Proteinuria is a symptom of chronic renal failure, why? What causes proteinuria?
Under normal circumstances, glomerular filtration membrane filtration effective pore radius of about 30 angstroms. When a molecular weight above 000 6-70 substances through the filtration membrane is difficult. A molecular weight of 69,000 plasma albumin radio molecular approximately 37 angstroms, it is difficult to enter the urine, only small molecular weight lysozyme, β2-microglobulin, immunoglobulin light chain may be of glomerular filtration .Meanwhile urine, the membrane glomerular basement proteins rich in sialic acid, a negative to the surface to form a layer of plasma proteins although some small molecular weight, however, with a negative charge, repel each other, filtered and urine, serum load serum albumin under the conditions of pH was 7.42, showing a state of negative charge, and therefore is hard to pass. In addition to tubular proteinuria was not selective reabsorption.
Since glomerular diseases, glomerular filtration membrane or barrier load is damaged, there will be a large number of plasma proteins in urine leak, resulting in high levels of protein in urine of normal.
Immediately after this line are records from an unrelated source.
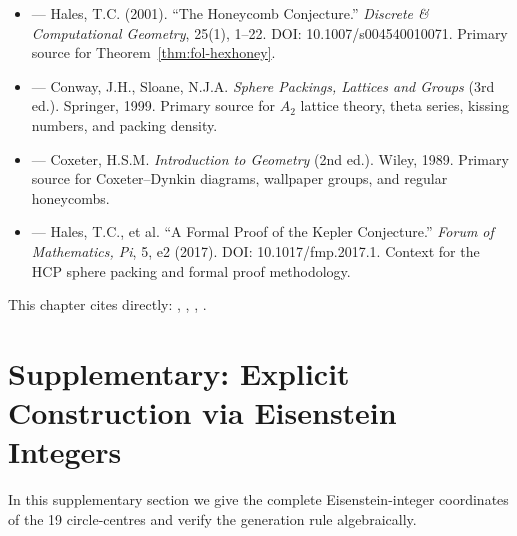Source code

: \begin{itemize}
\item \cite{hales_honeycomb} — Hales, T.C. (2001).
      ``The Honeycomb Conjecture.''
      \emph{Discrete \& Computational Geometry}, 25(1), 1--22.
      DOI: 10.1007/s004540010071.
      Primary source for Theorem~\ref{thm:fol-hexhoney}.

\item \cite{conway_sphere_packings} — Conway, J.H., Sloane, N.J.A.
      \emph{Sphere Packings, Lattices and Groups} (3rd ed.).
      Springer, 1999.
      Primary source for \(A_2\) lattice theory, theta series, kissing
      numbers, and packing density.

\item \cite{coxeter_intro_geometry} — Coxeter, H.S.M.
      \emph{Introduction to Geometry} (2nd ed.).
      Wiley, 1989.
      Primary source for Coxeter--Dynkin diagrams, wallpaper groups,
      and regular honeycombs.

\item \cite{hales_flyspeck} — Hales, T.C., et al.
      ``A Formal Proof of the Kepler Conjecture.''
      \emph{Forum of Mathematics, Pi}, 5, e2 (2017).
      DOI: 10.1017/fmp.2017.1.
      Context for the HCP sphere packing and formal proof methodology.
\end{itemize}

This chapter cites directly: \cite{hales_honeycomb},
\cite{conway_sphere_packings}, \cite{coxeter_intro_geometry},
\cite{hales_flyspeck}.


\section{Supplementary: Explicit Construction via Eisenstein Integers}
\label{sec:fol-eisenstein}

In this supplementary section we give the complete Eisenstein-integer
coordinates of the 19 circle-centres and verify the generation rule
algebraically.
Common in acute and chronic glomerulonephritis, glomerular nephropathy, secondary glomerular diseases such as diabetic nephropathy, lupus nephritis, renal amyloidosis, and so on.
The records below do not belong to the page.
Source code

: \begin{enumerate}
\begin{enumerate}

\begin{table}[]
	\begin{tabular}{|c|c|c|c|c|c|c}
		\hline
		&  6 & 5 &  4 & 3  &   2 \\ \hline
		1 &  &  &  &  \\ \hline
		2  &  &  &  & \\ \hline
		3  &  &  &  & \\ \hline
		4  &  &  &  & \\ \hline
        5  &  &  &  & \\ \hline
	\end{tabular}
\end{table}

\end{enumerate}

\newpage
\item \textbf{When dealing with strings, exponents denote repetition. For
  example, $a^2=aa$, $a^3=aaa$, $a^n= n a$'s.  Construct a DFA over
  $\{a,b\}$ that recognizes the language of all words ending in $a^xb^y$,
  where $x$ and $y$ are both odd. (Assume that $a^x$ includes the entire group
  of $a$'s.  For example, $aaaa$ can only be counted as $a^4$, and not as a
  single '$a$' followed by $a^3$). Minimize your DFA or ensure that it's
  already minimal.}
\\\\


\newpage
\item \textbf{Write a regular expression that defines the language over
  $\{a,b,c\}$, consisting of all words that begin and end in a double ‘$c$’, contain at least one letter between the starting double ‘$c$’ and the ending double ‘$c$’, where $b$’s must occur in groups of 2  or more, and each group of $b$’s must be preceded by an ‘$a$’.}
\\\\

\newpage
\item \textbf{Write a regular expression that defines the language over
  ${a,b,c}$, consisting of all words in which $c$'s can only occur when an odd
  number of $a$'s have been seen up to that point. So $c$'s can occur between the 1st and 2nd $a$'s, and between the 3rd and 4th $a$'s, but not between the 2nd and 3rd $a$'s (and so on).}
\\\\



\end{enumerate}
Pathological urinary protein in addition to glomerular proteinuria, there tubular proteinuria, overflow proteinuria, renal proteinuria. The tubular proteinuria is due to pathological conditions, the tubular reabsorption of the most common dysfunction caused protein in tubular and interstitial diseases. Overflow proteinuria is due to pathological conditions, the plasma protein molecules some large increase, and exceeds the capacity of tubular reabsorption in the urine, the formation of proteinuria. More common in multiple myeloma, severe crush injuries and other diseases. Proteinuria in renal tissue proteins refers to kidney tissues or urine in kidney tissue in a condition of urinary protein excretion.